Panel Paper: The New Role of Cities As Local Welfare Systems in Mexico: Addressing Theoretical Insights

Friday, July 20, 2018
Building 3, Room 210 (ITAM)

*Names in bold indicate Presenter

Anahely Medrano-Buenrostro, CONACyT-CentroGeo


The territorial dimension of social policy, and, particularly, the key role of cities in the production of welfare is increasingly studied. However, this is the case mainly in developed countries. In these countries, national social policies functioned as the essential way to achieve social citizenship, and, therefore, to guarantee a basic ground of social welfare to all citizens. Prior to different decentralization processes, sub-national social policy was irrelevant. In consequence, the analysis of subnational social policy was practically absent. Since the 1990s, sub-national social policy had gained more attention in the literature. In this line, analysts have increasingly recognized the role of cities in the production of welfare.

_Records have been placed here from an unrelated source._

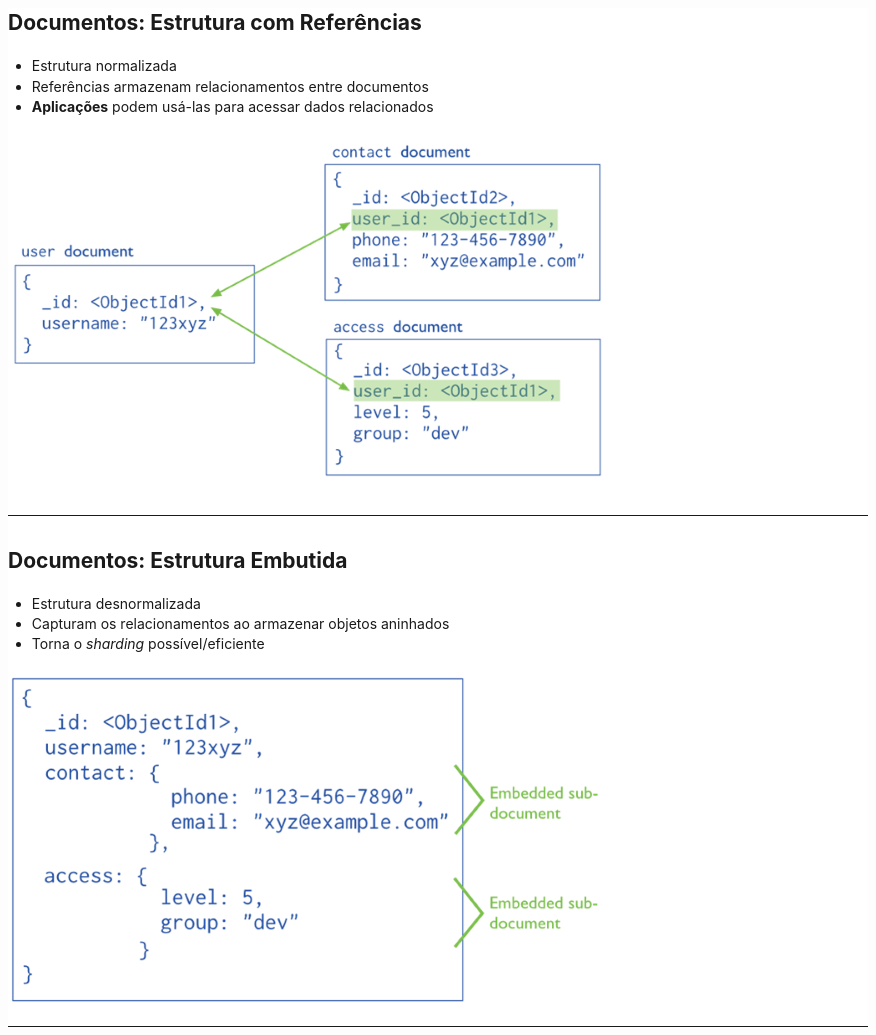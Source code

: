 ## Documentos: Estrutura com **Referências**

- Estrutura normalizada
- Referências armazenam relacionamentos entre documentos
- **Aplicações** podem usá-las para acessar dados relacionados

![](../../images/mongo-structure1.png)

---
## Documentos: Estrutura **Embutida**

- Estrutura desnormalizada
- Capturam os relacionamentos ao armazenar objetos aninhados
- Torna o _sharding_ possível/eficiente

![](../../images/mongo-structure2.png)

---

This recognition derived from different structural changes in the social policy arena, which in turn, raised awareness of the territorial dimension of social policy. These changes are reflected into two aspects. First, social policies are now designed, funded and implemented at different territorial levels. Second, the increasing the number and type of actors involved in the activities related to the making and implementation of social policy. Hence, scholars started to reconsider the territorial dimension in their analytical frameworks as a privileged perspective to understand the new role of cities and of local welfare systems. The principal aim of this paper is to discuss the main guidelines of such analytical frameworks to develop an adequate framework to study the case of Mexico City, where different social policy changes have happened in the last two decades.